**Task item**
Read through the entries below and copy each line where "This" turns up.

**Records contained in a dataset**
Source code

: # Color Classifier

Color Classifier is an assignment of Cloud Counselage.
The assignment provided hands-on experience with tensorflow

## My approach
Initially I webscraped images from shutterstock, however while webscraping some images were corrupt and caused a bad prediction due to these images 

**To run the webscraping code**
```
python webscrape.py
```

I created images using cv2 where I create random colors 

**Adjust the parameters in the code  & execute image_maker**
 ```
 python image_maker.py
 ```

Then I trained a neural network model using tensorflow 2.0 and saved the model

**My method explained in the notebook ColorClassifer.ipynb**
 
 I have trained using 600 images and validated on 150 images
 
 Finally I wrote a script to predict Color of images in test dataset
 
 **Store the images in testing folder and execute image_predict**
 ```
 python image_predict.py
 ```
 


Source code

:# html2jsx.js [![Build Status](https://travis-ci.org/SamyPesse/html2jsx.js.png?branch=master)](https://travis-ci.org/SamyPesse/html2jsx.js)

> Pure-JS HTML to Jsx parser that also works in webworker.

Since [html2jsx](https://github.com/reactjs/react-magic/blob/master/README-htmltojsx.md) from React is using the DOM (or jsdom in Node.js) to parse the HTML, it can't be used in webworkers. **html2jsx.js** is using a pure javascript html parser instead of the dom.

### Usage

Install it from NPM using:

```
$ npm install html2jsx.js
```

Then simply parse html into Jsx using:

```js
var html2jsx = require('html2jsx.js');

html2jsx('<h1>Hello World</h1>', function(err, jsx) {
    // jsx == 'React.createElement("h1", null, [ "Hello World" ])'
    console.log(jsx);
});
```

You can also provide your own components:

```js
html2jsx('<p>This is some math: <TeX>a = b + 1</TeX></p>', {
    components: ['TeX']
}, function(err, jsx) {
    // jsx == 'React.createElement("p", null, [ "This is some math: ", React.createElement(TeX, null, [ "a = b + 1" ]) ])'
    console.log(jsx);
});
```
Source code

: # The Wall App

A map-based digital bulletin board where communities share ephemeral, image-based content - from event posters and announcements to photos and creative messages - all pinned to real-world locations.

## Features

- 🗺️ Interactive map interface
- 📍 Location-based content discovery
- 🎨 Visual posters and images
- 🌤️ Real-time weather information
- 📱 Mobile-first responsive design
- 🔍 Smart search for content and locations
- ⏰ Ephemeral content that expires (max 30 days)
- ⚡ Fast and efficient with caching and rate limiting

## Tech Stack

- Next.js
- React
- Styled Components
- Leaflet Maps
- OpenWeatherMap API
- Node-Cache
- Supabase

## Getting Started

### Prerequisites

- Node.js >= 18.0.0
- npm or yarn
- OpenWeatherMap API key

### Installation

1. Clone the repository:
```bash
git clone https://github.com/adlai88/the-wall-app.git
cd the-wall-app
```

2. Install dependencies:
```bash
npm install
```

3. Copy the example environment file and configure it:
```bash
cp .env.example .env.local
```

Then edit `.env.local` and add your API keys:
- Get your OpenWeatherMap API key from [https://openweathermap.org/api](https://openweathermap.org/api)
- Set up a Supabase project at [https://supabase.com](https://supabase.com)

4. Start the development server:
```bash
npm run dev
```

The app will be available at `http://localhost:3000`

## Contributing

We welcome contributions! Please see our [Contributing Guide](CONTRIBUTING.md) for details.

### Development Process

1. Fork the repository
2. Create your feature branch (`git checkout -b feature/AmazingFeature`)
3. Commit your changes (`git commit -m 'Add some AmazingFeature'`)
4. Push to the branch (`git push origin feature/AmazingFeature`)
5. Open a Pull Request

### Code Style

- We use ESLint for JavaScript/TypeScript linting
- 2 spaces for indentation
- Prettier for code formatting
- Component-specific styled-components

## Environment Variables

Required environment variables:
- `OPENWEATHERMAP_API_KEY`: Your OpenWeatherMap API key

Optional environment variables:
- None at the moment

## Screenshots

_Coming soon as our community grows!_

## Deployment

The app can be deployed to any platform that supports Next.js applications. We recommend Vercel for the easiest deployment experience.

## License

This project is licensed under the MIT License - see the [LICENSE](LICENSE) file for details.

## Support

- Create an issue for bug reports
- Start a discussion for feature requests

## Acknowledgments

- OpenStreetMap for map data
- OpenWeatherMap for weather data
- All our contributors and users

**Written solution**
html2jsx('<p>This is some math: <TeX>a = b + 1</TeX></p>', {
    // jsx == 'React.createElement("p", null, [ "This is some math: ", React.createElement(TeX, null, [ "a = b + 1" ]) ])'
This project is licensed under the MIT License - see the [LICENSE](LICENSE) file for details.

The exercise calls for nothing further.